Elliot Temple | Permalink | Messages (44)

Objectivism, Certainty, Peikoff, More

This is lightly edited from 2013 emails I wrote to FI list. I was talking about Peikoff's Objective Communication audio lectures.

First Email

Ayn Rand (AR) advocates fallibilism. In a serious, substantive way, in print.

So far from Leonard Peikoff, I've heard a lot of stuff that sounds potentially incompatible with fallibilism, such as advocating certainty, with no effort made to explain how he means something compatible with fallibilism.

I've heard him dismiss some fallibilist arguments, which are true, as ridiculously stupid, without argument.

I've heard him define skepticism as a denial that certainty is possible. Then talk about it as a denial that knowledge is possible. The unstated and unargued premise is that knowledge requires certainty (he didn't mention Justified True Belief, but is that what he has in mind?). How that premise is compatible with fallibilism, he has not informed me.

I have not heard him advocate fallibilism like Rand has.

In addition to certainty, Peikoff has said perfection is possible. He clarified that he meant contextual perfection. Perhaps he also thinks that only contextual certainty is possible. I think this is a misuse of words. He hasn't explained why it isn't. And he keeps talking about "certainty" without any mention of "contextual certainty". If he means something rather different than a typical infallibilist meaning, shouldn't he be clear about it?

Further, when he attacks skeptics for rejecting certainty, it's unclear that those skeptics are all rejecting "contextual certainty" (if that is what he actually means but doesn't say). There are skeptics who (correctly) refute non-contextual certainty (which is infallibilism). If a skeptic refutes non-contextual certainty, and an anti-skeptic like Peikoff advocates contextual certainty, then they haven't necessarily contradicted each other. Peikoff talks about these subjects but doesn't deal with points like this. But he doesn't just omit stuff; he seems to be contradicting points like this -- and therefore be mistaken -- and he fails to explain how he isn't mistaken.

Peikoff focusses his attacks on the worst kinds of skeptics and acts like he has criticized the entire category of all skepticism. He doesn't mention or discuss that there are different types of skeptics (e.g. rejecting all knowledge, or just rejecting non-contextual certainty. He seems to lump fallibilists in with skeptics, though I have no doubt he wouldn't want to lump AR in with skeptics, so his position isn't explained well.)

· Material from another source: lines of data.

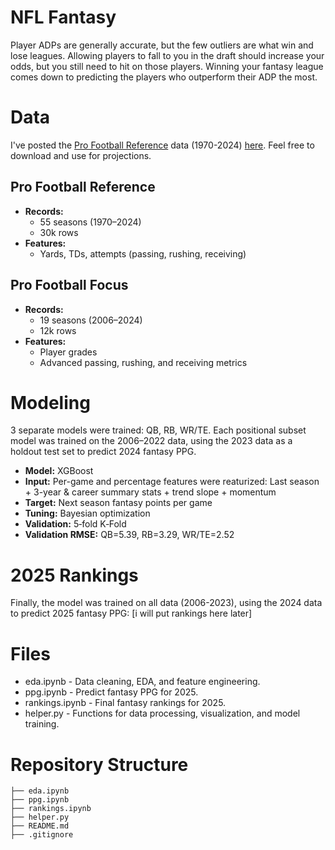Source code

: # NFL Fantasy
Player ADPs are generally accurate, but the few outliers are what win and lose leagues. Allowing players to fall to you in the draft should increase your odds, but you still need to hit on those players. Winning your fantasy league comes down to predicting the players who outperform their ADP the most.

# Data
I've posted the [Pro Football Reference](https://www.pro-football-reference.com) data (1970-2024) [here](https://www.kaggle.com/datasets/heefjones/nfl-fantasy-data-1970-2024). Feel free to download and use for projections.

## Pro Football Reference
- **Records:**
  - 55 seasons (1970–2024)
  - 30k rows
- **Features:**
  - Yards, TDs, attempts (passing, rushing, receiving)

 ## Pro Football Focus
- **Records:**
  - 19 seasons (2006–2024)
  - 12k rows
- **Features:**
  - Player grades
  - Advanced passing, rushing, and receiving metrics

# Modeling
3 separate models were trained: QB, RB, WR/TE. Each positional subset model was trained on the 2006–2022 data, using the 2023 data as a holdout test set to predict 2024 fantasy PPG.

- **Model:** XGBoost
- **Input:** Per-game and percentage features were reaturized: Last season + 3-year & career summary stats + trend slope + momentum
- **Target:** Next season fantasy points per game
- **Tuning:** Bayesian optimization  
- **Validation:** 5‑fold K‑Fold  
- **Validation RMSE:** QB=5.39, RB=3.29, WR/TE=2.52

# 2025 Rankings
Finally, the model was trained on all data (2006-2023), using the 2024 data to predict 2025 fantasy PPG: [i will put rankings here later]

# Files
- eda.ipynb - Data cleaning, EDA, and feature engineering.
- ppg.ipynb - Predict fantasy PPG for 2025.
- rankings.ipynb - Final fantasy rankings for 2025.
- helper.py - Functions for data processing, visualization, and model training.

# Repository Structure
```
├── eda.ipynb
├── ppg.ipynb
├── rankings.ipynb
├── helper.py
├── README.md
├── .gitignore
```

If you want to exclude people like myself and Karl Popper (and AR) from being skeptics, fine. But then you can't just define skepticism as rejecting certainty! Unless you add a bunch of clarifications and qualifications about what you mean, Popper absolutely does reject certainty! (As do I.) You'd also have to stop presenting it as skeptics and non-skeptics, only two categories, since Popper and Peikoff would be non-skeptics with major differences in views. (I don't normally present it as skeptics and non-skeptics, but Peikoff did.)

These comments above are from his Objective Communication lectures. Epistemology is not the primary topic, but he keeps talking about it. (He's also talked about induction and empiricism a number of times. That material is also problematic.)

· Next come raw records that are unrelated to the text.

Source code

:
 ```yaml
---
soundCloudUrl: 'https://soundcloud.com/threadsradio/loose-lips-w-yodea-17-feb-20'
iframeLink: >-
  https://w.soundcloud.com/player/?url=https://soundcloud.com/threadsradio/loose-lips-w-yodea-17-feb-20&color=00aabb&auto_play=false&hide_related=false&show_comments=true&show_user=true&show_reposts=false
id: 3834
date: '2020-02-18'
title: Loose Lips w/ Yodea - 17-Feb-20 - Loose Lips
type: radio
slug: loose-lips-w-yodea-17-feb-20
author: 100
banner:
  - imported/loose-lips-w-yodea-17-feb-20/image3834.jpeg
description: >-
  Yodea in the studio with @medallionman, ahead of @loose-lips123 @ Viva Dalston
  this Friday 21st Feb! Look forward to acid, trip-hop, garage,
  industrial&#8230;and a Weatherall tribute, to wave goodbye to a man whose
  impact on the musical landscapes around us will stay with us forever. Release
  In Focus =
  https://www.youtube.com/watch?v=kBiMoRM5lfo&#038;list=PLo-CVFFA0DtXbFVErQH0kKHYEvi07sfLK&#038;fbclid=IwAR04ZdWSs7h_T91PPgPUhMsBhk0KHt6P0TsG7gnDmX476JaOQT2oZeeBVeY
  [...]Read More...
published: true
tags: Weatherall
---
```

I've never seen AR do it like Peikoff. Whenever she talks about these things I have a tiny fraction of the objections. But when it's Peikoff (or Binswanger or I think many other Objectivists) then I see lots of problems.

On another note, Peikoff's comments about how awful school is are worthwhile. They are directed especially at grad school and university. He talks about how much it trashed his mind (despite his best efforts not to let it do that), and how dangerous it is and hard to stay rational, and how much time and effort it took to recover.

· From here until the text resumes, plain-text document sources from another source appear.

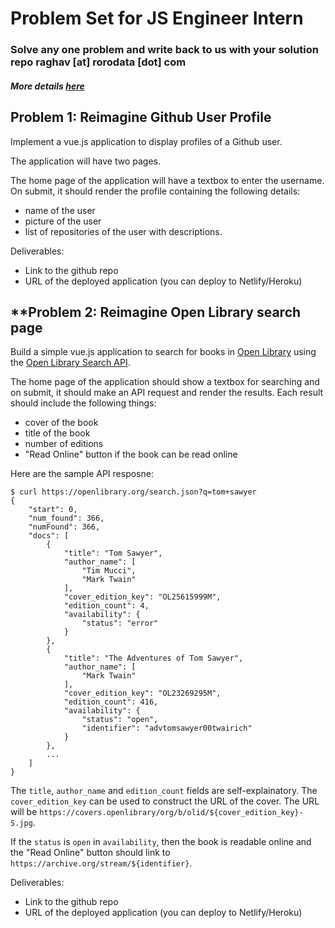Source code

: # Problem Set for JS Engineer Intern
### Solve any one problem and write back to us with your solution repo raghav [at] rorodata [dot] com
##### More details [here](https://angel.co/rorodata/jobs/234424-javascript-frontend-intern)

## **Problem 1: Reimagine Github User Profile**

Implement a vue.js application to display profiles of a Github user. 

The application will have two pages.

The home page of the application will have a textbox to enter the username. On submit, it should render the profile containing the following details:
- name of the user
- picture of the user
- list of repositories of the user with descriptions.

Deliverables:
- Link to the github repo
- URL of the deployed application (you can deploy to Netlify/Heroku)

## **Problem 2: Reimagine Open Library search page

Build a simple vue.js application to search for books in [Open Library][ol] using the [Open Library Search API][search-api].

[ol]: https://openlibrary.org/
[search-api]: https://openlibrary.org/dev/docs/api/search

The home page of the application should show a textbox for searching and on submit, it should make an API request and render the results. Each result should include the following things:

* cover of the book
* title of the book
* number of editions
* "Read Online" button if the book can be read online

Here are the sample API resposne:

```
$ curl https://openlibrary.org/search.json?q=tom+sawyer
{
    "start": 0,
    "num_found": 366,
    "numFound": 366,
    "docs": [
        {
            "title": "Tom Sawyer",
            "author_name": [
                "Tim Mucci",
                "Mark Twain"
            ],
            "cover_edition_key": "OL25615999M",
            "edition_count": 4,
            "availability": {
                "status": "error"
            }  
        },
        {
            "title": "The Adventures of Tom Sawyer",
            "author_name": [
                "Mark Twain"
            ],
            "cover_edition_key": "OL23269295M",
            "edition_count": 416,
            "availability": {
                "status": "open",
                "identifier": "advtomsawyer00twairich"
            }
        },
        ...
    ]
}
```

The `title`, `author_name` and `edition_count` fields are self-explainatory. The `cover_edition_key` can be used to construct the URL of the cover. The URL will be `https://covers.openlibrary/org/b/olid/${cover_edition_key}-S.jpg`.

If the `status` is `open` in `availability`, then the book is readable online and the "Read Online" button should link to `https://archive.org/stream/${identifier}`.


Deliverables:
- Link to the github repo
- URL of the deployed application (you can deploy to Netlify/Heroku)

In a way, it excuses his other mistakes. He actually read some stuff from a paper he wrote in grad school. He's improved a lot since then!! So that's great. One can respect how far he's come and perhaps sympathize a bit with some of his mistakes.

I for one have the advantage of avoiding a lot of the tortures Peikoff endured at school. It really helps. Yeah, sure, K-12 sucked but I never took it seriously after around 6th grade or maybe earlier. It's so much worse and harder if you take it seriously.

(But I fear he wouldn't appreciate this perspective much. I fear he'd say he's super awesome now and not making mistakes, and I'm wrong about epistemology -- but without wishing to debate it to a conclusion in a serious way, as I am willing to do. If he rejects the attitudes and role of a learner still making progress, then it becomes hard to sympathize with errors. If he also isn't open to answering criticisms, then it's even worse.)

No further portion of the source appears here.